Output range, inclusive: from the line containing "# alpha code for searching document corpus" to the line containing "At this stage". Restate those lines from the data below word for word and only those.

#### SUPPLIED DATA
>>>>
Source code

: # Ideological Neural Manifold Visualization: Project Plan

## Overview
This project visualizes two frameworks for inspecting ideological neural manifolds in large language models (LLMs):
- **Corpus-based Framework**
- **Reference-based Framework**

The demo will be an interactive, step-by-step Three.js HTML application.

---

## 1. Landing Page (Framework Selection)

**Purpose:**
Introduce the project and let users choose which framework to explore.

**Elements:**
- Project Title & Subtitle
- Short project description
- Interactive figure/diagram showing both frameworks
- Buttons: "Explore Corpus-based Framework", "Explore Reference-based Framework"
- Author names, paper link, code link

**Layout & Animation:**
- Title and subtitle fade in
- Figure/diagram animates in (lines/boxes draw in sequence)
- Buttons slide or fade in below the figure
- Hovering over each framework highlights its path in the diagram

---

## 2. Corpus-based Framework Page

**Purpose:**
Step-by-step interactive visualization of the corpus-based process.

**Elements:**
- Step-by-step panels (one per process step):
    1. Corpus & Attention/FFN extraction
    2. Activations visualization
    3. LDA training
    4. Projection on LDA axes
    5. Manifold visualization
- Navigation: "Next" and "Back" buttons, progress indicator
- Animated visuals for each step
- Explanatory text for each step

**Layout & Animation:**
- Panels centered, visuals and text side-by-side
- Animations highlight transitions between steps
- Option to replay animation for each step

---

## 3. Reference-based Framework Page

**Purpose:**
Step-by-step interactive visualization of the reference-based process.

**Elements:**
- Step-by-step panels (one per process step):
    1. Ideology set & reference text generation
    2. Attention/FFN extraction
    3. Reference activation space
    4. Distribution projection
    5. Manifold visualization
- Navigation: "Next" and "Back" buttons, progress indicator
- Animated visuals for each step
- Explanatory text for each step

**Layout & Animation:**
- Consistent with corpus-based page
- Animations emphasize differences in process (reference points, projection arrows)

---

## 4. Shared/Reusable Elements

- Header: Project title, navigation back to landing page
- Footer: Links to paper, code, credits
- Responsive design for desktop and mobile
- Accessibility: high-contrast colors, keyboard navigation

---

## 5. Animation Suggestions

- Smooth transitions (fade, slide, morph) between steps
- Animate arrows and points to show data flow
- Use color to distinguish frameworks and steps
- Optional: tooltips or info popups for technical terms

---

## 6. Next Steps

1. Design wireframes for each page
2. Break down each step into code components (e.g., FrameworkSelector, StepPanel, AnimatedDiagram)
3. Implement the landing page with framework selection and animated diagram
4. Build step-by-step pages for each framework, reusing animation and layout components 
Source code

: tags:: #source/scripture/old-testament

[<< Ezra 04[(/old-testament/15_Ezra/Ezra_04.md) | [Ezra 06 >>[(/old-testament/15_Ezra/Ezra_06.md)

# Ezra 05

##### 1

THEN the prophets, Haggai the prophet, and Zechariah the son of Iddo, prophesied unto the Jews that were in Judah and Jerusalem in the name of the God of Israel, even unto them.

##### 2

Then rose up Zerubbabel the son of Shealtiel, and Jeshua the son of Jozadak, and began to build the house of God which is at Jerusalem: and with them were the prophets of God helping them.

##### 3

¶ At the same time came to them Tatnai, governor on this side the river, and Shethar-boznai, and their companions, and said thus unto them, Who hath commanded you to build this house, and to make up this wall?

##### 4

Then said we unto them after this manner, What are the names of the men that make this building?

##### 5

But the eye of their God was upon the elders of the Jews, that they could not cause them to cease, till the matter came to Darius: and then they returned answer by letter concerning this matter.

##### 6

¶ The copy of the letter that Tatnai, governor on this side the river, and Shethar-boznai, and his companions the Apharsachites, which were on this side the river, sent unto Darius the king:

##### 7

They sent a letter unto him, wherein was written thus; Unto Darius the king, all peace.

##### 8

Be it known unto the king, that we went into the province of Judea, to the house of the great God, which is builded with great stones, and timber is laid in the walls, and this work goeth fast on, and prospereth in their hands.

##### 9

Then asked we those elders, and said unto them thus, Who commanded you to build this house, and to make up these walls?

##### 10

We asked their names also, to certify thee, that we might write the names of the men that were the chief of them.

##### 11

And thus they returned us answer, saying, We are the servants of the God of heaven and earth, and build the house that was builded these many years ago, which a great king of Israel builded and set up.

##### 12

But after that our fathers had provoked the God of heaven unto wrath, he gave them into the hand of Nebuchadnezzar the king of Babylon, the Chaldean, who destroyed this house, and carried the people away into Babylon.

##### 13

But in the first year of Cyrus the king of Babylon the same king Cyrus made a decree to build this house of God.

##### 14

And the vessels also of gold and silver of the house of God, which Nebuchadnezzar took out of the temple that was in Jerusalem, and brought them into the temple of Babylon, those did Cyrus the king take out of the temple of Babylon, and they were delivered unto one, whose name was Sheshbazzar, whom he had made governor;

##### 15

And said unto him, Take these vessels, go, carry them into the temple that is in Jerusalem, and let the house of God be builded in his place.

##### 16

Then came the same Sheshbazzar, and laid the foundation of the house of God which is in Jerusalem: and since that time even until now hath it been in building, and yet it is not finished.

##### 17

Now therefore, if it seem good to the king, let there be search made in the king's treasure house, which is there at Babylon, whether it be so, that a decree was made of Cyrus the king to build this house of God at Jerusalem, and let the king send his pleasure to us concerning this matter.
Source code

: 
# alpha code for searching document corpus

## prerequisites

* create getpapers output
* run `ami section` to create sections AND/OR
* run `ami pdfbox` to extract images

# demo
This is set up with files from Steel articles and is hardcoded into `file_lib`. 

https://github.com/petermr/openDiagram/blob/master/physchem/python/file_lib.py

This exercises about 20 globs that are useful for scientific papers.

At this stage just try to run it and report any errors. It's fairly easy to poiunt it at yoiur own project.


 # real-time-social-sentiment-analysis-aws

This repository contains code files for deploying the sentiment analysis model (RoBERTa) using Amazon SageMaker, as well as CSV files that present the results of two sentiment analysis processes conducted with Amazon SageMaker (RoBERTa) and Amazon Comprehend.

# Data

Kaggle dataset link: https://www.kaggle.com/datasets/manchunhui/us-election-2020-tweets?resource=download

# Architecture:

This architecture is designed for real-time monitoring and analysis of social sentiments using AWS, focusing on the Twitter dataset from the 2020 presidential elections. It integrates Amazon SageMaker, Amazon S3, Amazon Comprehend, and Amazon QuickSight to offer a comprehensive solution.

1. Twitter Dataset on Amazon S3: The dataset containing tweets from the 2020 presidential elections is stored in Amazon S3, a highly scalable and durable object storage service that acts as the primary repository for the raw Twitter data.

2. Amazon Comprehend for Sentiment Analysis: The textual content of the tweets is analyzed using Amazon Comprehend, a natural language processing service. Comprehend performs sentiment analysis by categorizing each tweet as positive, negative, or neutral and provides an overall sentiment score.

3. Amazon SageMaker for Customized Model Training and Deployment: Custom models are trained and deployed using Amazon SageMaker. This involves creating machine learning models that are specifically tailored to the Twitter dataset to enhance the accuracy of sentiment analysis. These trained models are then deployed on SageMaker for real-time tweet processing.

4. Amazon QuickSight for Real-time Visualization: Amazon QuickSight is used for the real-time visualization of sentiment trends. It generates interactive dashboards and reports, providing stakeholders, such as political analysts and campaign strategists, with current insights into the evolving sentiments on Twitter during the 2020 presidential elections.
<<<<
#### ANSWER TO THIS EXERCISE
# alpha code for searching document corpus

## prerequisites

* create getpapers output
* run `ami section` to create sections AND/OR
* run `ami pdfbox` to extract images

# demo
This is set up with files from Steel articles and is hardcoded into `file_lib`. 

https://github.com/petermr/openDiagram/blob/master/physchem/python/file_lib.py

This exercises about 20 globs that are useful for scientific papers.

At this stage just try to run it and report any errors. It's fairly easy to poiunt it at yoiur own project.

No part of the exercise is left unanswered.